Issue 39: 2016 02 04: Europe rewards the Greek Islands

04 February 2016

Europe Rewards The Greek Islands

with the threat of prosecution.

by Neil Tidmarsh

P1000686aEurope has a plan.

Immigration across the Aegean Sea will not be allowed (any migrant who does cross will be returned) and instead 250,000 asylum seekers a year will be accepted from refugee camps in Turkey.

Attitudes across the continent are hardening.  Last week, the Austrian chancellor Werner Faymann announced a cap on asylum seekers this year; no more than 37,500 will be allowed entry.  The Danish parliament passed a law allowing the confiscation of cash and valuables over a threshold of £1015 from migrants, to pay towards their costs; at the same time, the southern German states of Bavaria and Baden-Wurttemberg announced that they are confiscating asylum-seeking migrants’ assets above a certain limit (€750 and €350 respectively) to pay towards their costs; Switzerland has a limit of €900.

This week, Austria declared that it would deport at least 50,000 migrants and cap asylum claims at 127,500 over the next four years, and it added Morocco, Algeria and Tunisia to its list of ‘safe countries of origin’ from which it will not consider asylum applications.  The Swedish interior minister Anders Ygeman announced that Sweden will repatriate half of the 163,000 migrants who came to the country last year.  In Germany, a hand-grenade was thrown over a fence into a refugee hostel in Villingen-Schwennigen, but failed to explode – one of half a dozen attacks on migrant centres in that country.

Frontiers are being closed, border controls are being reinstated, walls are being built, vigilantes are taking to the streets.  Even Angela Merkel is saying that Germany expects the recent immigrants to return to their homelands once peace has been restored there, and to say ‘danke sehr’ as they leave.

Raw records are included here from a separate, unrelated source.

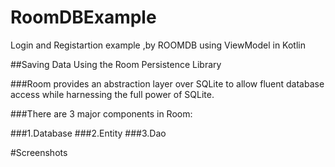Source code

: # RoomDBExample
Login and Registartion example ,by  ROOMDB using ViewModel in Kotlin 

##Saving Data Using the Room Persistence Library

###Room provides an abstraction layer over SQLite to allow fluent database access while harnessing the full power of SQLite.

###There are 3 major components in Room:

###1.Database
###2.Entity
###3.Dao

#Screenshots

But at least Europe now has a plan.

Is it the right plan? And will it work?

It’s the right plan if it works, i.e. if it achieves what Europe’s leaders hope it will achieve: the fulfilment of Europe’s moral duties; the control of immigration at a level which European societies can cope with; the destruction of people-traffickers’ criminal businesses; the closing down of dangerous sea-crossings with their tragic loss of lives.

Those are the aims.  The strategy, as mentioned above, is to reject any migrant who makes the unofficial crossing over the Aegean Sea, and to take refugees from camps in Turkey instead.  Its success depends upon the planned tactics, which include:

1)Buying Turkey’s help.  €3 billion euros and the right to visa-free travel in Europe for its citizens has already been given to Turkey; in return Turkey is to stop migrant boats leaving its shores for Greece, and to set up more refugee camps.

2)Any migrant who does make it to the Greek islands is to be put on a ferry and returned to Turkey.

3)It will become a criminal offence for anyone in the Aegean – locals, charities, volunteers, tourists – to rescue or help migrants arriving on Greek islands.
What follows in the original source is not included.